The Philadelphia Union entered this game having not picked up a win in five games. The New England Revolution entered this game having not picked up a win in nine games. It felt like something had to give tonight in Foxboro. Only it didn't, and both teams' winless streak continued.
In the first half, the Philadelphia Union played a strong possession game, and while they succeeded in limiting New England Revolution to chances, the Union did little to generate chances themselves. For the first 40 minutes, most of the Union's chances were unthreatening shots from distance. It was only in the final five minutes of the half did the Union have any real quality behind their chances. Hopponot got a deflection off Barnes, forcing a quick save from Matt Reis, and Cruz sent in a cross that Amodi Okugo got a head on, only to hit the crossbar and just miss.
The second half started off with an embarrassing defensive gaffe from New England, Antoine Hoppenot was alone in front of Reis but could only muster a shot at the keeper's foot. That's a shot he must want to have back. From thereon out, there was little in the way of quality chances. Later in the second half, Rowe mustered a semi-decent shot that forced a Zac MacMath save. This would be the New England Revolution's only legitimate threat at goal of the game, and one would hardly classify this MacMath save as amazing. The Union, however, were not able to muster much offense themselves. A couple chances, certainly more than New England, but nothing overly impressive. The Union had an offensive flurry toward the end of the game, but were unable to put the ball behind Reis and into the net.
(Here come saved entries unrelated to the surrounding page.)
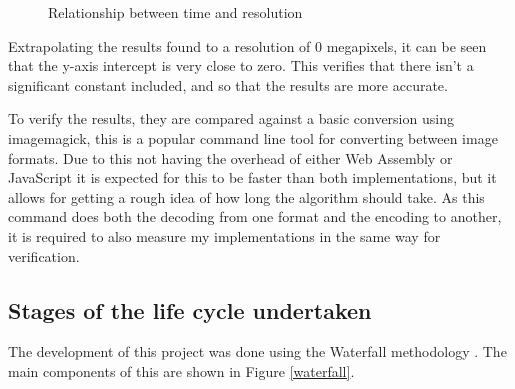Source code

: \documentclass[12pt,a4paper]{article}
\begin{document}

\begin{figure}[H]
    \centering
    \caption{Relationship between time and resolution}

\end{figure}

Extrapolating the results found to a resolution of 0 megapixels, it can be seen that the y-axis intercept is very close to zero. This verifies that there isn't a significant constant included, and so that the results are more accurate.


To verify the results, they are compared against a basic conversion using imagemagick, this is a popular command line tool for converting between image formats. Due to this not having the overhead of either Web Assembly or JavaScript it is expected for this to be faster than both implementations, but it allows for getting a rough idea of how long the algorithm should take. As this command does both the decoding from one format and the encoding to another, it is required to also measure my implementations in the same way for verification.

\subsection{Stages of the life cycle undertaken}

The development of this project was done using the Waterfall methodology \cite{royce1987managing}. The main components of this are shown in Figure \ref{waterfall}.
\end{document}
To the extent this game had real quality chances, the Union did manage to get the bulk of those and will probably be a tad disappointed not to come away with three points in this match. If nothing else, New England Revolution hardly established a threat at goal while the Union managed a tiny bit of a threat. But at this point saying the Union deserved three points is like saying this simile makes sense. On the surface, the logic is there, but upon diving into it, the realization is made that it's still bad. The Union are bad. The Revolution are bad. This game was bad. And being the slightly better of the two bad is not the staunchest of claims.
This makes it six straight without a win for the Philadelphia Union. The Union's next match comes next Saturday against the consistently bad Toronto FC. Things have to go up from here. What could possibly go wrong?